- **What needs to be done**:
Searching the material below, find each line that includes the word "calculate", and copy it.

- **Extracted records**:
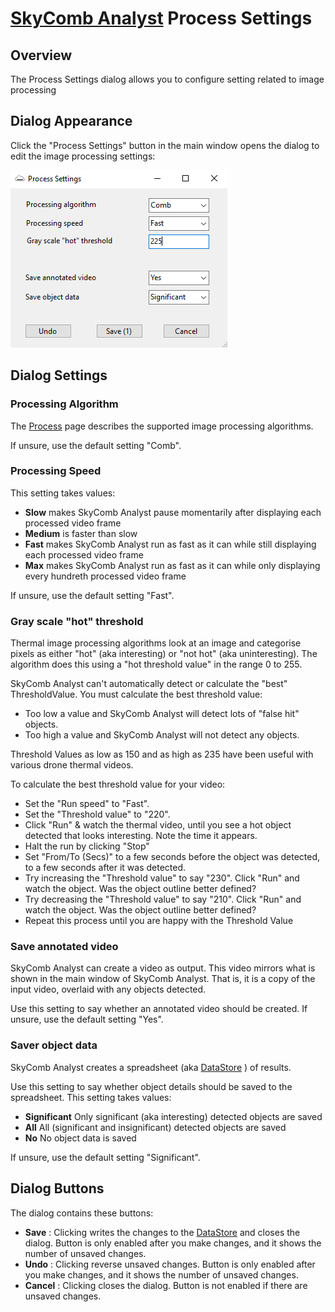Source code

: # [SkyComb Analyst](https://github.com/PhilipQuirke/SkyCombAnalystHelp/blob/main/README.md) Process Settings


## Overview
The Process Settings dialog allows you to configure setting related to image processing 


## Dialog Appearance
Click the "Process Settings" button in the main window opens the dialog to edit the image processing settings:

![Process Settings](./Static/ProcessSettings.png?raw=true "Process Settings")


## Dialog Settings


### Processing Algorithm
The [Process](./Process.md) page describes the supported image processing algorithms. 

If unsure, use the default setting "Comb".


### Processing Speed 
This setting takes values:
- **Slow** makes SkyComb Analyst pause momentarily after displaying each processed video frame  
- **Medium** is faster than slow
- **Fast** makes SkyComb Analyst run as fast as it can while still displaying each processed video frame
- **Max** makes SkyComb Analyst run as fast as it can while only displaying every hundreth processed video frame

If unsure, use the default setting "Fast".


### Gray scale "hot" threshold
Thermal image processing algorithms look at an image and categorise pixels as either "hot" (aka interesting) 
or "not hot" (aka uninteresting). The algorithm does this using a "hot threshold value" in the range 0 to 255. 

SkyComb Analyst can't automatically detect or calculate the "best" ThresholdValue.
You must calculate the best threshold value: 
- Too low a value and SkyComb Analyst will detect lots of "false hit" objects.
- Too high a value and SkyComb Analyst will not detect any objects.

Threshold Values as low as 150 and as high as 235 have been useful with various drone thermal videos.

To calculate the best threshold value for your video:
- Set the "Run speed" to "Fast". 
- Set the "Threshold value" to "220".
- Click "Run" & watch the thermal video, until you see a hot object detected that looks interesting. Note the time it appears.
- Halt the run by clicking "Stop"
- Set "From/To (Secs)" to a few seconds before the object was detected, to a few seconds after it was detected. 
- Try increasing the "Threshold value" to say "230". Click "Run" and watch the object. Was the object outline better defined?
- Try decreasing the "Threshold value" to say "210". Click "Run" and watch the object. Was the object outline better defined?
- Repeat this process until you are happy with the Threshold Value


### Save annotated video
SkyComb Analyst can create a video as output. This video mirrors what is shown in the main window of SkyComb Analyst. That is, it is a copy of the input video, overlaid with any objects detected. 

Use this setting to say whether an annotated video should be created.  If unsure, use the default setting "Yes".


### Saver object data
SkyComb Analyst creates a spreadsheet (aka [DataStore](./DataStore.md) ) of results. 

Use this setting to say whether object details should be saved to the spreadsheet. This setting takes values:
- **Significant** Only significant (aka interesting) detected objects are saved
- **All** All (significant and insignificant) detected objects are saved
- **No** No object data is saved

If unsure, use the default setting "Significant".


## Dialog Buttons
The dialog contains these buttons:
- **Save** : Clicking writes the changes to the [DataStore](./DataStore.md) and closes the dialog. Button is only enabled after you make changes, and it shows the number of unsaved changes.
- **Undo** : Clicking reverse unsaved changes. Button is only enabled after you make changes, and it shows the number of unsaved changes.
- **Cancel** : Clicking closes the dialog. Button is not enabled if there are unsaved changes.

- **The answer**:
SkyComb Analyst can't automatically detect or calculate the "best" ThresholdValue.
You must calculate the best threshold value: 
To calculate the best threshold value for your video:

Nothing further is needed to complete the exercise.